▸ PROBLEM TO SOLVE
Return every line from the one with "Punctuality" through the one with "Conventions are a", inclusive, exactly as it appears below.

☆ ☆ ☆ ☆ ☆

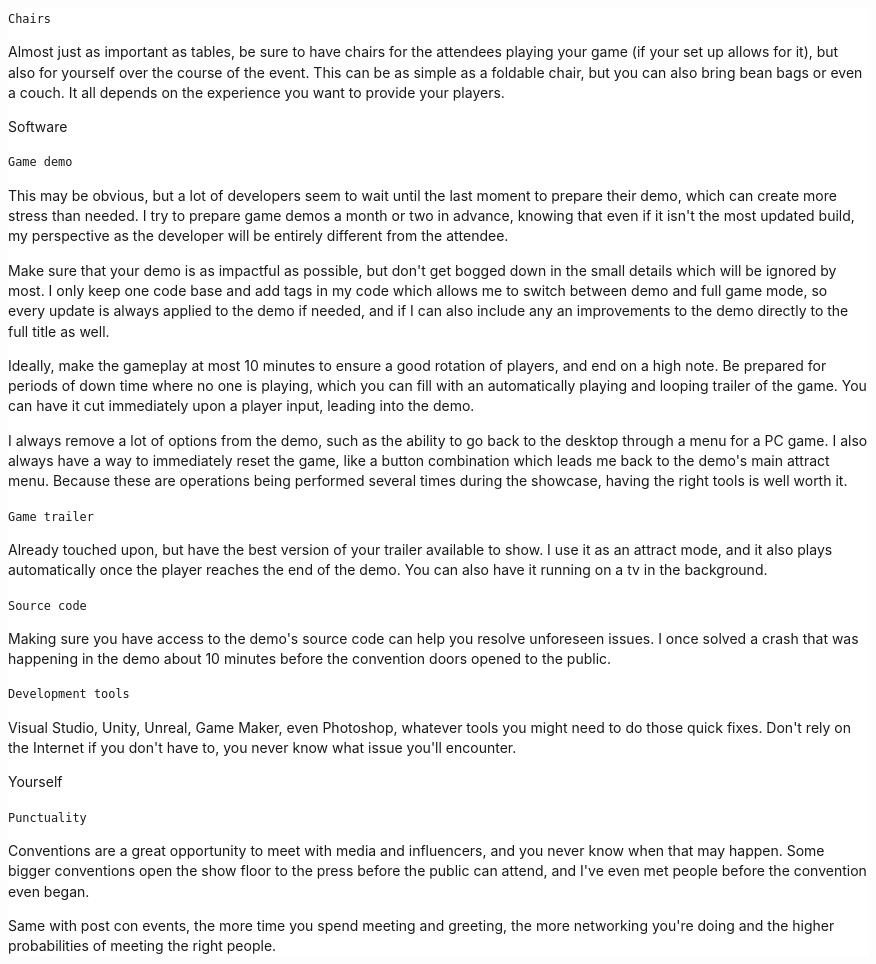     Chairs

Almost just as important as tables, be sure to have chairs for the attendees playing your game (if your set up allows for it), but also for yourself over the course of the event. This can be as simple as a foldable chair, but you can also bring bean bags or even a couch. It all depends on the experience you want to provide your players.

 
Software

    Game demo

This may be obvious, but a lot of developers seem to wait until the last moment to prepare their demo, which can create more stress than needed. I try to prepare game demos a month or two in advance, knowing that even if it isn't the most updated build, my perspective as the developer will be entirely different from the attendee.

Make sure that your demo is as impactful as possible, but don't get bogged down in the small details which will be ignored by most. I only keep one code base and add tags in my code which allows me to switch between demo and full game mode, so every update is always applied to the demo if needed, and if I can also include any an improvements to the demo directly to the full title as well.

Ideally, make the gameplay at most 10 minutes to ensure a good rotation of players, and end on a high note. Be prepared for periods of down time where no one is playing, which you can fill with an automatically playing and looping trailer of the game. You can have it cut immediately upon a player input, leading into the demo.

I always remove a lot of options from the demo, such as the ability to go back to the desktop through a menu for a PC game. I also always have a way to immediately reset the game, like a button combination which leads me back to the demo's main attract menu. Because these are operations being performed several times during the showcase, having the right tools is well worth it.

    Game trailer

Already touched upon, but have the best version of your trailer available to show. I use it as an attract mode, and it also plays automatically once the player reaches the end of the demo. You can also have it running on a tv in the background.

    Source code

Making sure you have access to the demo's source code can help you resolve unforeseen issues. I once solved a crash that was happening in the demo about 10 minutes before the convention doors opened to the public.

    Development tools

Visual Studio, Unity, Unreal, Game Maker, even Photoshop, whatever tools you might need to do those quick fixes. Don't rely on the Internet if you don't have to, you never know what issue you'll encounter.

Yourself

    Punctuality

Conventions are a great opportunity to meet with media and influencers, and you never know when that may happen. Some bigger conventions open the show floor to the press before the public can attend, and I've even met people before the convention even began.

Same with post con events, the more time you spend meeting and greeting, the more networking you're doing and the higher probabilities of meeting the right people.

☆ ☆ ☆ ☆ ☆

▸ RESPONSE AREA
    Punctuality

Conventions are a great opportunity to meet with media and influencers, and you never know when that may happen. Some bigger conventions open the show floor to the press before the public can attend, and I've even met people before the convention even began.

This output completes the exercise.